Die Bildgestaltung passt sich
daran an, die Werbe-Clip-Ästhetik schwankt immer wieder zwischen gelungenen Ästhetisierungen und blassen, künstlichen Bildern; etwa den trashigen Überblendungen oder den Video-Art-Einblendungen.
Auch das passt zum B-Film, das Ignorieren eines hohen Detailgrads, das Verweigern einer realitätsnahen Nachbildung von Lebenswelten. Es ist ein Auskommen mit den zur Verfügung stehenden Mitteln, immer wieder aufgebrochen durch Stand-Out-Szenen. In diesem Fall sind es die Horror-
und Gewaltszenen, die handwerklich perfekt gestaltet sind. In diesem Momenten findet der Film wirklich zu sich, die Deformationen sind ernsthaft ekelerregend und brutal, weit entfernt von einem sterilen Design-Zitat vergangener Genre-Tage. Stattdessen scheint sich Fargeat neben eben jenen positionieren zu wollen, gerade der oben erwähnte (junge) De Palma erscheint wie ein geistiges Vorbild. Mit ihm teilt sie sich den betulichen Aufbau eines Plots, der dann immer wieder ins Absurde
abrutscht, bis er völlig entgleist.
Anders als jener verweigert Fargeat dem Publikum jedoch, ihren Film als 90- oder 100-minütiges Spektakel wahrzunehmen. The Substance hat eine ausladende Laufzeit von 140 Minuten, verbindet seine grundsätzlich simplen und schnellen Themen mit dem Hang zur großen Geste.

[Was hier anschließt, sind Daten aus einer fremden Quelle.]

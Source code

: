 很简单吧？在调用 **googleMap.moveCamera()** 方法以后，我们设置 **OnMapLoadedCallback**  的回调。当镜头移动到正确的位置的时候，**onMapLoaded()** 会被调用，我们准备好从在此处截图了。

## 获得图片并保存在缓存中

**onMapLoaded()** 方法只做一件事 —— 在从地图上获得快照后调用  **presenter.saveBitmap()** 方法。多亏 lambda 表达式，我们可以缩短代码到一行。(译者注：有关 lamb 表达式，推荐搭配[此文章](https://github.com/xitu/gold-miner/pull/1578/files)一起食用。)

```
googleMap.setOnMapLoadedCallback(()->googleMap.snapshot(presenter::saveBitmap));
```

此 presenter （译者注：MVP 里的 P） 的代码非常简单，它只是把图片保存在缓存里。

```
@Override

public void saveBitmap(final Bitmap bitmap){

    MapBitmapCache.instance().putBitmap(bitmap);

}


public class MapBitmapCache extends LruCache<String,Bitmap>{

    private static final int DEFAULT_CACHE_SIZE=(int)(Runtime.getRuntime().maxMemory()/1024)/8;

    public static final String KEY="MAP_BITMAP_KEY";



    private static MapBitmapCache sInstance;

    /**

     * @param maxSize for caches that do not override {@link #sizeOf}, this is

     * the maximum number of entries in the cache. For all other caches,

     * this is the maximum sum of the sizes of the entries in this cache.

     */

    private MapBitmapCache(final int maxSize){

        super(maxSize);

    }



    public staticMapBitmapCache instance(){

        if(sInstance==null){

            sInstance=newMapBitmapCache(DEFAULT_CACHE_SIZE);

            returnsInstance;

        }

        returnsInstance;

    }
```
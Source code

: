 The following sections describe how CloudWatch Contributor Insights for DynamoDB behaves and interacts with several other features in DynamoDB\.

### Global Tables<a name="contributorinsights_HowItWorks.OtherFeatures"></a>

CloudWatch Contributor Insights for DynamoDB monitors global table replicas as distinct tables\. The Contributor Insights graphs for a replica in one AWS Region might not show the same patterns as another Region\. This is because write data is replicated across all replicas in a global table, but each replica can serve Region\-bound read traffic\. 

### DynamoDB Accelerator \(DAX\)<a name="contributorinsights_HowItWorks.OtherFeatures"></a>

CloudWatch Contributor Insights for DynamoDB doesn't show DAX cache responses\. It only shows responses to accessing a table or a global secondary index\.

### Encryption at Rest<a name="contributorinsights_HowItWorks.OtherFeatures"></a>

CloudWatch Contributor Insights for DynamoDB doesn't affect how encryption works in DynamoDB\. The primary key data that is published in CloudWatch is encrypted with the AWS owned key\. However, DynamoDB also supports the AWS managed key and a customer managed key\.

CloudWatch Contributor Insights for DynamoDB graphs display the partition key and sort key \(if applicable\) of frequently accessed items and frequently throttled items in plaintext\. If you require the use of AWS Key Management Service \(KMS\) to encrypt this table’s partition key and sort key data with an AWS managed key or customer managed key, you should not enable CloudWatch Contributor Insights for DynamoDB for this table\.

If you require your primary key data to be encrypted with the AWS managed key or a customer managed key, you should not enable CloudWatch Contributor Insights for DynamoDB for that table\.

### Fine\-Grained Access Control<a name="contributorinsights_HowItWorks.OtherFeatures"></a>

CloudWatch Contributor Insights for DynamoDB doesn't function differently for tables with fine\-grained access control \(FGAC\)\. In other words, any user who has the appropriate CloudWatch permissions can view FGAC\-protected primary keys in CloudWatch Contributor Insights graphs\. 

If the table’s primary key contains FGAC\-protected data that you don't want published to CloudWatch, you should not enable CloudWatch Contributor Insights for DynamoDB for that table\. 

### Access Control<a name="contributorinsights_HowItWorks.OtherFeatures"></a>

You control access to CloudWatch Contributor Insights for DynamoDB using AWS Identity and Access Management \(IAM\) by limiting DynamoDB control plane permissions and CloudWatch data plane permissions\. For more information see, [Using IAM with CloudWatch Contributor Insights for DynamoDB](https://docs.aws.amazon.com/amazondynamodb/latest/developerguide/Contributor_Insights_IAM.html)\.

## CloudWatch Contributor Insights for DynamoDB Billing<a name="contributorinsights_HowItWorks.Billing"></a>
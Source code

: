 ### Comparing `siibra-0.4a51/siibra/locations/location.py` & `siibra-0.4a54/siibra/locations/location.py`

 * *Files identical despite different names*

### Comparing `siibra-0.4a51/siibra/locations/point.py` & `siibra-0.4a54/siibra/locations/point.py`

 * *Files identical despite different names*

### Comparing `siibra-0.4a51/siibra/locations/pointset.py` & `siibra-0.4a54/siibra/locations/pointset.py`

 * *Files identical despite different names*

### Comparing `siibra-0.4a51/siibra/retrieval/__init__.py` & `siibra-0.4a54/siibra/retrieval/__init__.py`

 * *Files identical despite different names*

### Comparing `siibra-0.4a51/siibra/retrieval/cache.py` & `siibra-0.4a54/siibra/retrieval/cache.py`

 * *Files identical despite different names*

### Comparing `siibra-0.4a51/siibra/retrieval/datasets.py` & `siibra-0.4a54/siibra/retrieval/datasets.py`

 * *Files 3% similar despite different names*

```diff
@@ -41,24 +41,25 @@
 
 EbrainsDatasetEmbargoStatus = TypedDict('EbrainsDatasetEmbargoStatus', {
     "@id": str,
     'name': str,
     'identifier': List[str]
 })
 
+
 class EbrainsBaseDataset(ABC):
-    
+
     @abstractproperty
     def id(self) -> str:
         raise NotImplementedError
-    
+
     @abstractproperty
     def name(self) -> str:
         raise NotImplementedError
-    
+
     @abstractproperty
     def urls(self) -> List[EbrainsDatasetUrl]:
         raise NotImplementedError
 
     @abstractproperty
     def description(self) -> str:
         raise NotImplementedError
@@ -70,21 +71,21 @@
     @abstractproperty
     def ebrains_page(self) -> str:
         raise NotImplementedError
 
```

Gerade im zeitlichen Kontext wirkt das interessant: Die Etablierung Qualleys als next big thing, der Einsatz von Demi Moore und natürlich die große Cannes-Premiere – alles im
Rahmen eines billigen, dreckigen Horrorfilms.
Ob darin nun der große Kommentar zu unserer Zeit steckt, sei einmal dahingestellt. Faszinierend ist es allemal.